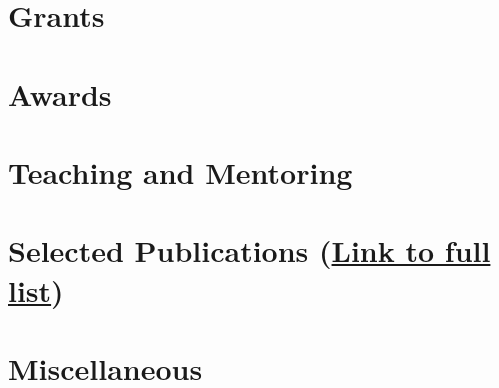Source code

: \documentclass[a4paper,12pt]{article}
\begin{document}
\section{Grants}


\section{Awards}

\section{Teaching and Mentoring}


\section{Selected Publications (\href{https://gi.ece.ucsb.edu/Publications}{Link to full list})}


\section{Miscellaneous}


\vfill
{}
\end{document}
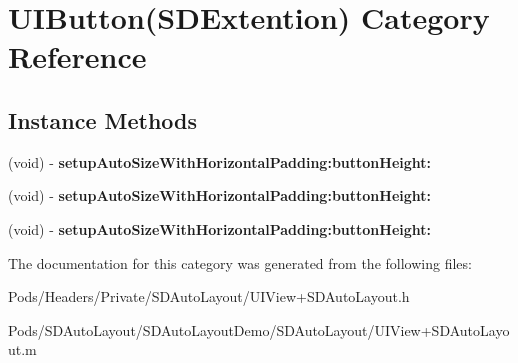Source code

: \hypertarget{category_u_i_button_07_s_d_extention_08}{}\section{U\+I\+Button(S\+D\+Extention) Category Reference}
\label{category_u_i_button_07_s_d_extention_08}
\subsection*{Instance Methods}
\begin{DoxyCompactItemize}
\item 
\mbox{\label{category_u_i_button_07_s_d_extention_08_a0c599335ab75afce4a2bcb1ed92c46d1}} 
(void) -\/ {\bfseries setup\+Auto\+Size\+With\+Horizontal\+Padding\+:button\+Height\+:}
\item 
\mbox{\label{category_u_i_button_07_s_d_extention_08_a0c599335ab75afce4a2bcb1ed92c46d1}} 
(void) -\/ {\bfseries setup\+Auto\+Size\+With\+Horizontal\+Padding\+:button\+Height\+:}
\item 
\mbox{\label{category_u_i_button_07_s_d_extention_08_a0c599335ab75afce4a2bcb1ed92c46d1}} 
(void) -\/ {\bfseries setup\+Auto\+Size\+With\+Horizontal\+Padding\+:button\+Height\+:}
\end{DoxyCompactItemize}


The documentation for this category was generated from the following files\+:\begin{DoxyCompactItemize}
\item 
Pods/\+Headers/\+Private/\+S\+D\+Auto\+Layout/U\+I\+View+\+S\+D\+Auto\+Layout.\+h\item 
Pods/\+S\+D\+Auto\+Layout/\+S\+D\+Auto\+Layout\+Demo/\+S\+D\+Auto\+Layout/U\+I\+View+\+S\+D\+Auto\+Layout.\+m\end{DoxyCompactItemize}
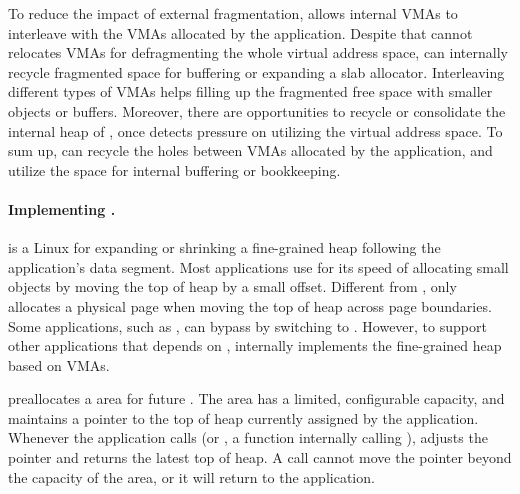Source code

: To reduce the impact of external fragmentation, \thelibos{} allows internal VMAs to interleave with the VMAs allocated by the application.
Despite that \thelibos{} cannot relocates VMAs
for defragmenting the whole virtual address space,
\thelibos{} can internally recycle fragmented space for buffering or expanding a slab allocator.
Interleaving different types of VMAs
helps filling up the fragmented free space
with smaller objects or buffers.
Moreover, there are opportunities to recycle or consolidate the internal heap of \thelibos{},
once \thelibos{} detects pressure on utilizing the virtual address space.
To sum up, \thelibos{} can recycle the holes between VMAs allocated by the application, and utilize the space for internal buffering or bookkeeping.








\paragraph{Implementing .}


 is a Linux \linuxapi{} for expanding or shrinking a fine-grained heap following the application's data segment.
Most applications 
use  
for its speed of allocating 
small objects by moving the top of heap by a small offset.
Different from ,
 only allocates a physical page
when moving the top of heap across page boundaries.
Some applications, such as \gcc{}, can bypass  by switching to .
However, to support other applications that depends on ,
\thelibos{} internally implements the fine-grained heap
based on VMAs.



\thelibos{} preallocates a  area for future  \linuxapis{}.
The  area has a limited, configurable capacity,
and maintains a  pointer to the top of heap currently assigned by the application.
Whenever the application calls  (or , a \libc{} function internally calling ),
\thelibos{} adjusts the  pointer
and returns the latest top of heap.
A  call cannot move the  pointer beyond the capacity of the  area,
or it will return  to the application.


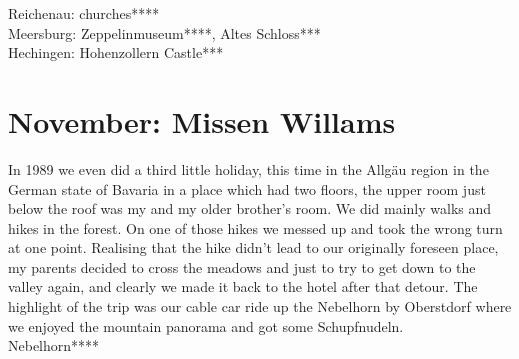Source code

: Reichenau: churches****\\
Meersburg: Zeppelinmuseum****, Altes Schloss***\\
Hechingen: Hohenzollern Castle***

\section{November: Missen Willams}
\label{1989:MissenWillams}

In 1989 we even did a third little holiday, this time in the Allg\"au region in the German state of Bavaria in a place which had two floors, the upper room just below the roof was my and my older brother's room. We did mainly walks and hikes in the forest. On one of those hikes we messed up and took the wrong turn at one point. Realising that the hike didn't lead to our originally foreseen place, my parents decided to cross the meadows and just to try to get down to the valley again, and clearly we made it back to the hotel after that detour. The highlight of the trip was our cable car ride up the Nebelhorn by Oberstdorf where we enjoyed the mountain panorama and got some Schupfnudeln.\\

Nebelhorn****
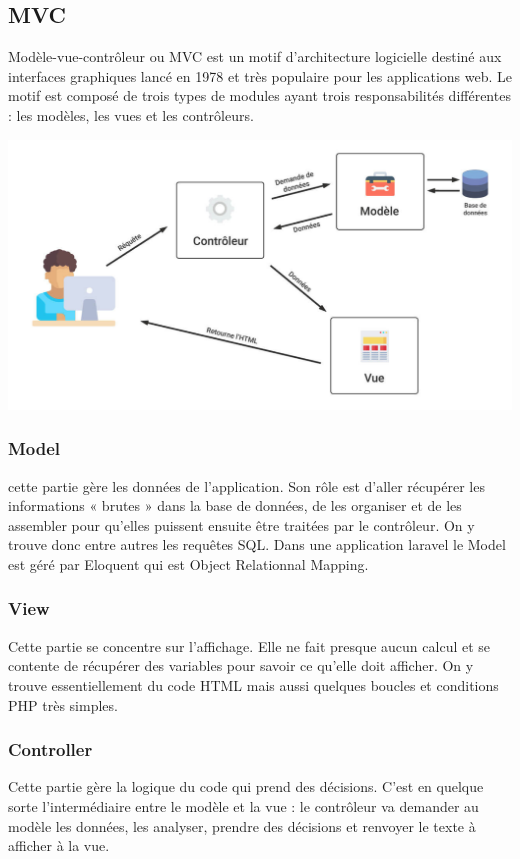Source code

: 		\subsection*{MVC}
			Modèle-vue-contrôleur ou MVC est un motif d'architecture logicielle destiné aux interfaces graphiques lancé en 1978 et très populaire pour les applications web. Le motif est composé de trois types de modules ayant trois responsabilités différentes : les modèles, les vues et les contrôleurs.
				
				\begin{center}
					\includegraphics[scale=0.5]{chap_2/mvc.png}
					\label{logo de MVC}
					\cite{logo_mvc}
				\end{center}
				
			\subsubsection{Model}
				cette partie gère les données de l'application. Son rôle est d'aller récupérer les informations « brutes » dans la base de données, de les organiser et de les assembler pour qu'elles puissent ensuite être traitées par le contrôleur. On y trouve donc entre autres les requêtes SQL\cite{mvc_model}. Dans une application laravel le Model est géré par Eloquent qui est Object Relationnal Mapping.
			\subsubsection{View}
				 Cette partie se concentre sur l'affichage. Elle ne fait presque aucun calcul et se contente de récupérer des variables pour savoir ce qu'elle doit afficher. On y trouve essentiellement du code HTML mais aussi quelques boucles et conditions PHP très simples.
			\subsubsection{Controller}
				Cette partie gère la logique du code qui prend des décisions. C'est en quelque sorte l'intermédiaire entre le modèle et la vue : le contrôleur va demander au modèle les données, les analyser, prendre des décisions et renvoyer le texte à afficher à la vue.
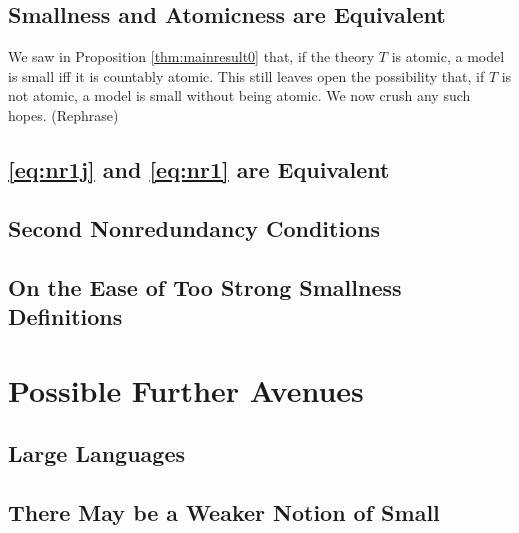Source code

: \documentclass{article}
\theoremstyle{nonumberplain}
\begin{document}
\subsection{Smallness and Atomicness are Equivalent}\label{sec:mainresult}

We saw in Proposition \ref{thm:mainresult0} that, if the theory $T$ is atomic, a model is small iff it is countably atomic. This still leaves open the possibility that, if $T$ is not atomic, a model is small without being atomic. We now crush any such hopes. (Rephrase)

\subsection{\eqref{eq:nr1j} and \eqref{eq:nr1} are Equivalent}\label{sec:nr1jeqvnr1}

\subsection{Second Nonredundancy Conditions}

\subsection{On the Ease of Too Strong Smallness Definitions}

\section{Possible Further Avenues}

\subsection{Large Languages}

\subsection{There May be a Weaker Notion of Small}\label{sec:evensmaller}


%
%
\end{document}
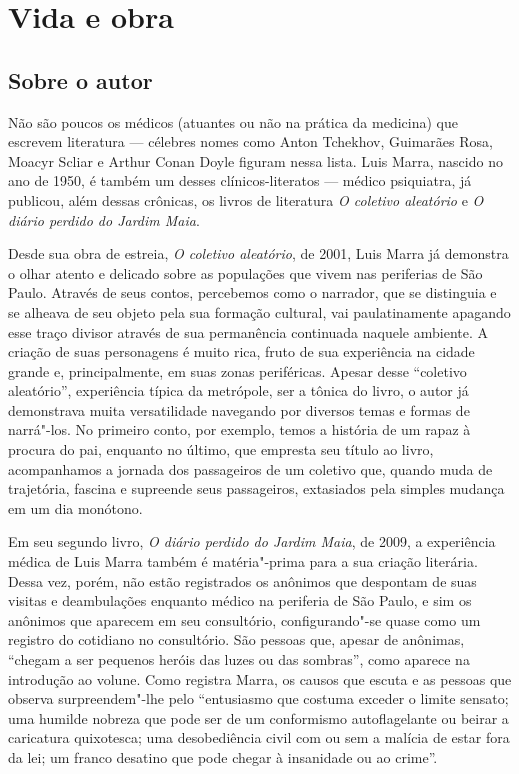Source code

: \chapter{Vida e obra}

\linespread{1.15}

\section{Sobre o autor}

Não são poucos os médicos (atuantes ou não na prática da medicina) que escrevem literatura --- célebres nomes como Anton Tchekhov, Guimarães Rosa, Moacyr Scliar e Arthur Conan Doyle figuram nessa lista. Luis Marra, nascido no ano de 1950, é também um desses clínicos-literatos --- médico psiquiatra, já publicou, além dessas crônicas, os livros de literatura \textit{O coletivo aleatório} e \textit{O diário perdido do Jardim Maia}.

Desde sua obra de estreia, \textit{O coletivo aleatório}, de 2001, Luis Marra já demonstra o olhar atento e delicado sobre as populações que vivem nas periferias de São Paulo.
Através de seus contos, percebemos como o narrador, que se distinguia e se alheava de seu objeto pela sua formação cultural, vai paulatinamente apagando esse traço divisor através de sua permanência continuada naquele ambiente.
A criação de suas personagens é muito rica, fruto de sua experiência na cidade grande e, principalmente, em suas zonas periféricas. Apesar desse ``coletivo aleatório'', experiência  típica da metrópole, ser a tônica do livro, o autor já demonstrava muita versatilidade navegando por diversos temas e formas de narrá"-los. No primeiro conto, por exemplo, temos a história de um rapaz à procura do pai, enquanto no último, que empresta seu título ao livro, acompanhamos a jornada dos passageiros de um coletivo que, quando muda de trajetória, fascina e supreende seus passageiros, extasiados pela simples mudança em um dia monótono. 

Em seu segundo livro, \textit{O diário perdido do Jardim Maia}, de 2009, a experiência médica de Luis Marra também é matéria"-prima para a sua criação literária. Dessa vez, porém, não estão registrados os anônimos que despontam de suas visitas e deambulações enquanto médico na periferia de São Paulo, e sim os anônimos que aparecem em seu consultório, configurando"-se quase como um registro do cotidiano no consultório.
São pessoas que, apesar de anônimas, ``chegam a ser pequenos heróis das luzes ou das sombras'', como aparece na introdução ao volune. Como registra Marra, os causos que escuta e as pessoas que observa surpreendem"-lhe pelo ``entusiasmo que costuma exceder o limite sensato; uma humilde nobreza que pode ser de um conformismo autoflagelante ou beirar a caricatura quixotesca; uma desobediência civil com ou sem a malícia de estar fora da lei; um franco desatino que pode chegar à insanidade ou ao crime''.

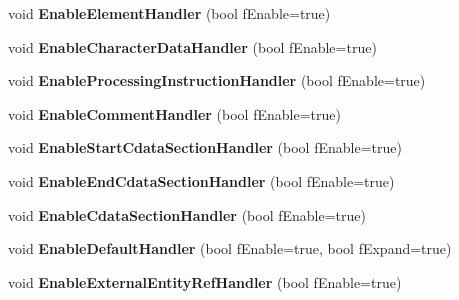 \begin{DoxyCompactItemize}
\item 
\hypertarget{class_c_expat_impl_acf2e51e7fb9183a180cd8ffdc8bebb3e}{void {\bfseries Enable\+Element\+Handler} (bool f\+Enable=true)}\label{class_c_expat_impl_acf2e51e7fb9183a180cd8ffdc8bebb3e}

\item 
\hypertarget{class_c_expat_impl_a9710ebe6b824dd35fc3cffe748df9749}{void {\bfseries Enable\+Character\+Data\+Handler} (bool f\+Enable=true)}\label{class_c_expat_impl_a9710ebe6b824dd35fc3cffe748df9749}

\item 
\hypertarget{class_c_expat_impl_ad645eca4eb59c0faa6425a20f6a05595}{void {\bfseries Enable\+Processing\+Instruction\+Handler} (bool f\+Enable=true)}\label{class_c_expat_impl_ad645eca4eb59c0faa6425a20f6a05595}

\item 
\hypertarget{class_c_expat_impl_a552c6281c12de7a74e17df3faf38723b}{void {\bfseries Enable\+Comment\+Handler} (bool f\+Enable=true)}\label{class_c_expat_impl_a552c6281c12de7a74e17df3faf38723b}

\item 
\hypertarget{class_c_expat_impl_a27ad6538ae5e773fc2d6af0ff8441582}{void {\bfseries Enable\+Start\+Cdata\+Section\+Handler} (bool f\+Enable=true)}\label{class_c_expat_impl_a27ad6538ae5e773fc2d6af0ff8441582}

\item 
\hypertarget{class_c_expat_impl_a3390e7ef5fc411b0d76da2cc3528231d}{void {\bfseries Enable\+End\+Cdata\+Section\+Handler} (bool f\+Enable=true)}\label{class_c_expat_impl_a3390e7ef5fc411b0d76da2cc3528231d}

\item 
\hypertarget{class_c_expat_impl_ad0b0fa3d2c7604d0af6f8b4662d17c38}{void {\bfseries Enable\+Cdata\+Section\+Handler} (bool f\+Enable=true)}\label{class_c_expat_impl_ad0b0fa3d2c7604d0af6f8b4662d17c38}

\item 
\hypertarget{class_c_expat_impl_a79ccb0e194a01a82e67f0d75a05ff4dc}{void {\bfseries Enable\+Default\+Handler} (bool f\+Enable=true, bool f\+Expand=true)}\label{class_c_expat_impl_a79ccb0e194a01a82e67f0d75a05ff4dc}

\item 
\hypertarget{class_c_expat_impl_a792a4fedfcde46489c261e692eea54f4}{void {\bfseries Enable\+External\+Entity\+Ref\+Handler} (bool f\+Enable=true)}\label{class_c_expat_impl_a792a4fedfcde46489c261e692eea54f4}


\end{DoxyCompactItemize}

+++

## To do
From the material above, copy exactly the lines between the line holding "We saw in Proposition" and the line holding "the Ease of", inclusive, and only those.

## Problem solution
We saw in Proposition \ref{thm:mainresult0} that, if the theory $T$ is atomic, a model is small iff it is countably atomic. This still leaves open the possibility that, if $T$ is not atomic, a model is small without being atomic. We now crush any such hopes. (Rephrase)

\subsection{\eqref{eq:nr1j} and \eqref{eq:nr1} are Equivalent}\label{sec:nr1jeqvnr1}

\subsection{Second Nonredundancy Conditions}

\subsection{On the Ease of Too Strong Smallness Definitions}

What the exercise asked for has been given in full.